# Combinatorial binomial

Calculate the sum value: $$\sum_ {k = 0} ^ {n} k \cdot 3 ^ {k} \cdot \binom {n} {k}$$ Tip: $$\binom {n} {k} = \binom {n-1} {k-1} \cdot \frac {n} {k}$$ I can get here: $$\sum_ {k = 0} ^ {n} 3 ^ {k} \cdot \binom {n-1} {k-1} \cdot n$$ After that, the original resolution takes 'n' out of the sum and places it outside in the '3n' form. I have no idea where this three came from. Then they rewrite the expression this way: $$3n \cdot \sum_ {k = 1} ^ {n} 3 ^ {k} \binom {n-1} {k-1}$$$$3n \cdot (3 + 1) ^ {n-1}$$$$3n \cdot 4 ^ {n-1}$$ Could someone simply elude the above steps or develop a workaround? Original source of the problem: https://portaldosaber.obmep.org.br/uploads/material/dgr8vm27u08os.pdf

• Which steps don't you understand ? Dec 12, 2019 at 14:50
• You seem to have a typo going to the step you don't understand. The summation should have been $\sum\limits_{k=1}^n3^{\color{red}{k-1}}\binom{n-1}{k-1}$. You incorrectly had $3^k$ instead of $3^{k-1}$. The $3$ came from factoring out a common factor of $3$ from every summand. Now, let's rename the indexing variable $j$ instead, letting $j=k-1$ and we have $\sum\limits_{j=0}^{n-1}3^j\binom{n-1}{j}$ Dec 12, 2019 at 14:50
• @user "and so the starting value of the sum is adjusted", no, this adjustment comes from different reasons, namely that $\binom{n-1}{-1}=0$ in this context, and so we don't need to include a term which we know to be zero in our summation, or alternatively worded, we skip over this term and handle it separately so as to avoid the division by zero errors. Dec 12, 2019 at 14:52
• @DonaldSplutterwit After my comment in part two Dec 12, 2019 at 16:10

We obtain \begin{align*} \color{blue}{\sum_{k=0}^nk\,3^k\binom{n}{k}}&=\sum_{k=1}^nk\,3^k\binom{n}{k}\tag{1}\\ &=\sum_{k=1}^nk\,3^k\frac{n}{k}\binom{n-1}{k-1}\tag{2}\\ &=n\sum_{k=1}^n3^k\binom{n-1}{k-1}\tag{3}\\ &=n\sum_{k=0}^{n-1}3^{k+1}\binom{n-1}{k}\tag{4}\\ &=3n\sum_{k=0}^{n-1}3^{k}\binom{n-1}{k}\tag{5}\\ &\,\,\color{blue}{=3n4^{n-1}}\tag{6}\\ \end{align*} and the claim follows.

Comment:

• In (1) we skip the index $$k=0$$ which does not contribute anything.
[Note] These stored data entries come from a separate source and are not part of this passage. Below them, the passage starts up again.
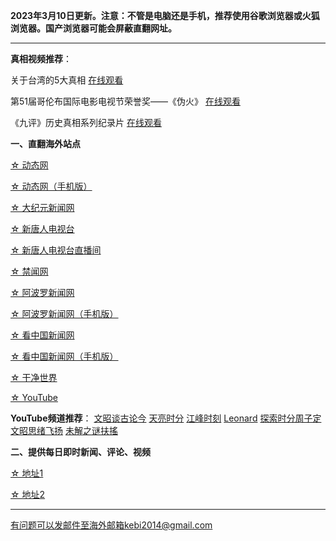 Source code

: **2023年3月10日更新。注意：不管是电脑还是手机，推荐使用谷歌浏览器或火狐浏览器。国产浏览器可能会屏蔽直翻网址。**


***

**真相视频推荐**：

关于台湾的5大真相 [在线观看](https://free2.freeku3.xyz/60)

第51届哥伦布国际电影电视节荣誉奖——《伪火》  [在线观看](https://free2.freeku3.xyz/61)  

《九评》历史真相系列纪录片  [在线观看](https://free2.freeku3.xyz/62)

**一、直翻海外站点**

[☆ 动态网](https://free2.freeku3.xyz/20)

[☆ 动态网（手机版）](https://free2.freeku3.xyz/21)

[☆ 大纪元新闻网](https://free2.freeku3.xyz/90)

[☆ 新唐人电视台](https://free2.freeku3.xyz/4)

[☆ 新唐人电视台直播间](https://free2.freeku3.xyz/44)

[☆ 禁闻网](https://free2.freeku3.xyz/3)

[☆ 阿波罗新闻网](https://free2.freeku3.xyz/7)

[☆ 阿波罗新闻网（手机版）](https://free2.freeku3.xyz/53)

[☆ 看中国新闻网](https://free2.freeku3.xyz/26)

[☆ 看中国新闻网（手机版）](https://free2.freeku3.xyz/54)

[☆ 干净世界](https://free2.freeku3.xyz/1)

[☆ YouTube](https://free2.freeku3.xyz/45)

**YouTube频道推荐**： [文昭谈古论今](https://free2.freeku3.xyz/46)   [天亮时分](https://free2.freeku3.xyz/47)  [江峰时刻](https://free2.freeku3.xyz/48)   [Leonard](https://free2.freeku3.xyz/49)  [探索时分周子定](https://free2.freeku3.xyz/50) [文昭思绪飞扬](https://free2.freeku3.xyz/51) [未解之谜扶搖](https://free2.freeku3.xyz/52)


**二、提供每日即时新闻、评论、视频**

[☆ 地址1](https://a1.zhujicn2.com/tui590285/www/blob/master/README.md)

[☆ 地址2](https://github.com/tui590285/www/blob/master/README.md)

***


有问题可以发邮件至海外邮箱kebi2014@gmail.com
• In (2) we apply the binomial identity $$\binom{n}{k}=\frac{n}{k}\binom{n-1}{k-1}$$.

• In (3) we cancel $$k$$ and factor out $$n$$.

• In (4) we shift the index and start with $$k=0$$. We compensate the shift of the index $$k$$ by replacing in the summand each occurrence of $$k$$ with $$k+1$$.

• In (5) we factor out $$3$$.

• In (6) we apply the binomial theorem to $$4^{n-1}=(1+3)^{n-1}$$.

You are right, but another way is: $$(1+x)^{n}=\sum_{k=0}^{n} {n \choose k} x^k$$, D.w.r.t.x we get $$n(1+x)^{n-1}=\sum_{k=0}^{n} k {n \choose k} x^{k-1}$$ By putting $$x=3$$, we get the sum as $$3n 4^{n-1}$$

• Where did n and k come from? Dec 12, 2019 at 19:42